When you sign up for a coaster enthusiast event, you’re often promised some sort of “behind-the-scenes” tour. Your results may vary, but these tours can be fairly mundane. You get the same photo angle as every other enthusiast with a camera, you don’t get to go *that* far off the beaten path that a typical guest would get. Not the case at Kings Island’s Coasterstock, and our behind the scenes tour of The Beast.

At Kings Island’s signature enthusiast event, not only did we get to go behind the scenes of multiple coasters (including the park’s newest, Orion), but we got to go way behind the scenes of arguably Kings Island’s signature roller coaster, The Beast. When riding the coaster, known for its legendary night rides and journey through the woods at Kings Island, you aren’t able to really take in the amount of space that the coaster’s sprawling 7,359′ of track covers. This was no ordinary “walk back.” It was more of a “hike back.”

During the tour, we had the opportunity to get up close and personal with The Beast, and here’s a little of what we saw.

The tour was designed as more of a “self-guided” tour, where the entirety of Coasterstock had the opportunity to explore the area at their own pace. There were Kings Island associates keeping people out of restricted areas or from going too far into the woods, but within reason, you were able to get right up to The Beast.

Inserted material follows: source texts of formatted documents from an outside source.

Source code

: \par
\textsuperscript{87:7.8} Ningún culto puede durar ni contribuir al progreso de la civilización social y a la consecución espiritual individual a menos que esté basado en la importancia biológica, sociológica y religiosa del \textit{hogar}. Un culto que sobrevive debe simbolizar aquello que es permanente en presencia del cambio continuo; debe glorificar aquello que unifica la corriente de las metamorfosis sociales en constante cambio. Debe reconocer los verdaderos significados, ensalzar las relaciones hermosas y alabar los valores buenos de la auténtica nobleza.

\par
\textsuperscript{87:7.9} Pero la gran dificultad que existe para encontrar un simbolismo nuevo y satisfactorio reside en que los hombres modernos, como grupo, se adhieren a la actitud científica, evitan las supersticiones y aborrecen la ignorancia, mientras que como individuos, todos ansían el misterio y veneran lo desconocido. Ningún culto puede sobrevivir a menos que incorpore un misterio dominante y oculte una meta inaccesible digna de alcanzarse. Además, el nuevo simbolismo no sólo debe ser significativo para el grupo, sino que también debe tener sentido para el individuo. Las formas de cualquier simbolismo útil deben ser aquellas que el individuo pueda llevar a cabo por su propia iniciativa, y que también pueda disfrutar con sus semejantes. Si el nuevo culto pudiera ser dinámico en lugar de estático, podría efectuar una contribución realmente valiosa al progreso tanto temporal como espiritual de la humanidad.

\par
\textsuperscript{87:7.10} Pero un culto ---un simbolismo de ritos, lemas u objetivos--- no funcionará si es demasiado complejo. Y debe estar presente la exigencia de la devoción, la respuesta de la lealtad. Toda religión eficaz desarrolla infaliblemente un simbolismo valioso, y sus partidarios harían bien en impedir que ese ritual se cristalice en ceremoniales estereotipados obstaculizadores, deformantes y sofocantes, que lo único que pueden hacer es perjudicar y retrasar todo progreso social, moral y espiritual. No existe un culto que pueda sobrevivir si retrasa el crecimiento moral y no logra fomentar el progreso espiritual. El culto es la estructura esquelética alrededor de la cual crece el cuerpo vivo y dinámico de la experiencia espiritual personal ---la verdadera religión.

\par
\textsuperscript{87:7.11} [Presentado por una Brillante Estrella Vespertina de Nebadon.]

Seriously, you could touch the supports if you really wanted to.

A unique angle of The Beast’s lift hill. But you know what they say…what goes up…

Must come down. The Beast’s first drop is at a 45-degree angle, before dipping into a tunnel and heading out into the woods by way of a banked curve.

It’s ridiculous such a colossal coaster was designed without the use of calculators or computers.

Cost to build the Beast: $3.8 million dollars.

During construction, they tried to save every tree and it shows.

The coaster then takes another drop before venturing further into the woods! After winding through the trees, riders ascend a second lift-hill, and then descend into the coaster’s signature double helix finale. If you’ve ridden The Beast, you know what we’re talking about.

Oh yeah, we got to go inside that signature helix.

It was crazy the amount of wood and supports that were used to construct The Beast.


Forty years later and it’s still the world’s longest wooden roller coaster.